En construction, hormis la double motorisation, les porte-conteneurs sont les plus grands clients du GNL avec 190 unités pour 122 transporteurs de voitures, 42 transporteurs de produits pétroliers, 39 tankers et 36 vraquiers, entre autres. Au total, il y a 911 navires au GNL en commande et en service pour 182 au GPL, 127 au méthanol et 27 à l’hydrogène.

Le HFO n’est pas mort

Par ailleurs, le HFO (carburant affichant jusqu’à 3,5 % de teneur en soufre) n’a toujours pas rendu son tablier. Toujours toléré par les réglementations à condition que les gaz d’échappement qu’il émet soit épurés à la sortie des cheminées, il reste une solution pour une partie de la flotte mondiale. Sur les quelque 50 000 navires marchands existants, 5 122 sont équipés de ces dispositifs EGS (exhaust gas cleaning systems), dont 34,67 % sont des vraquiers, 23,62 % des porte-conteneurs, 13,86 % des pétroliers et 11,42 % des transporteurs de produits chimiques.

Selon Ship&Bunker, le prix moyen du VLSFO, fioul à très faible teneur en soufre (moins de 0,5 %), dans les 20 principaux centres mondiaux de soutage avoisine les 600 $/t (588 $/t) et le HFO les 500 $/t (481 $/t).

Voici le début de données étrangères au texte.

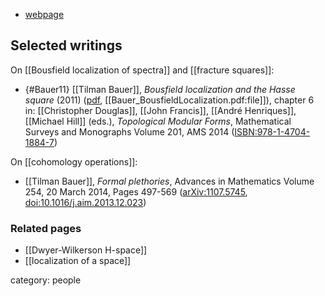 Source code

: * [webpage](https://people.kth.se/~tilmanb/)

## Selected writings

On [[Bousfield localization of spectra]] and [[fracture squares]]:

* {#Bauer11} [[Tilman Bauer]], _Bousfield localization and the Hasse square_ (2011) ([pdf](https://math.mit.edu/events/talbot/2007/tmfproc/Chapter09/Bousfield.pdf), [[Bauer_BousfieldLocalization.pdf:file]]), chapter 6 in:  [[Christopher Douglas]], [[John Francis]], [[André Henriques]], [[Michael Hill]] (eds.), _Topological Modular Forms_, Mathematical Surveys and Monographs Volume 201, AMS 2014  ([ISBN:978-1-4704-1884-7](https://bookstore.ams.org/surv-201))


On [[cohomology operations]]:

* [[Tilman Bauer]], _Formal plethories_, Advances in Mathematics Volume 254, 20 March 2014, Pages 497-569 ([arXiv:1107.5745](https://arxiv.org/abs/1107.5745), [doi:10.1016/j.aim.2013.12.023](https://doi.org/10.1016/j.aim.2013.12.023))

### Related pages

* [[Dwyer-Wilkerson H-space]]
* [[localization of a space]]

category: people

Le global scrubber spread – la différence de prix entre l’IFO380 et le VLSFO – se situe donc autour de 100 $. Ce paramètre n’est pas neutre. Le différentiel entre les deux carburants (appelé aussi Hi5), qui a pu être, au cours des deux dernières années, supérieur à 300 $, a plusieurs conséquences. Plus l’écart est faible, moins l’investissement dans les scrubbers est rentable. Plus il est élevé, plus son impact sur le revenu spot net est positif (en raison des économies de carburant réalisées), a fortiori dans le vrac sec où le tarif au comptant équivalant à un jour est calculé net du coût du carburant (l’opérateur du navire paie le carburant lors d’un voyage spot).

Selon des calculs de Clarksons Securities, un très gros transporteur de brut (VLCC) non éco-conçu et équipé d’un scrubber peut ainsi économiser 6 000 $ par jour par rapport à son équivalent non équipé. Mais en juillet 2022, le gain était de 24 000 $/j. Un capesize (d’une capacité d’environ 180 000 tpl) équipé fait gagner à son exploitant 4 200 $/j de plus par rapport à un non-appareillé. Là encore, la majoration était bien supérieure il y a un an, de l’ordre de 18 000 $/j.

Changement de mentalité

Du fait de l’écart qui se resserre, la demande pour la pose de scrubbers a considérablement diminué par rapport au pic observé en 2019. Ce marché, qui concerne à 67 % le refit, intéresse en principe moins la construction neuve. Les cinq premiers mois de 2023 font toutefois mentir cette arithmétique: 153 navires neufs équipés de scrubbers ont été enregistrés, contre 111 pour la même période en 2022 et 179 pour l’ensemble de l’année 2022, indique Intermodal.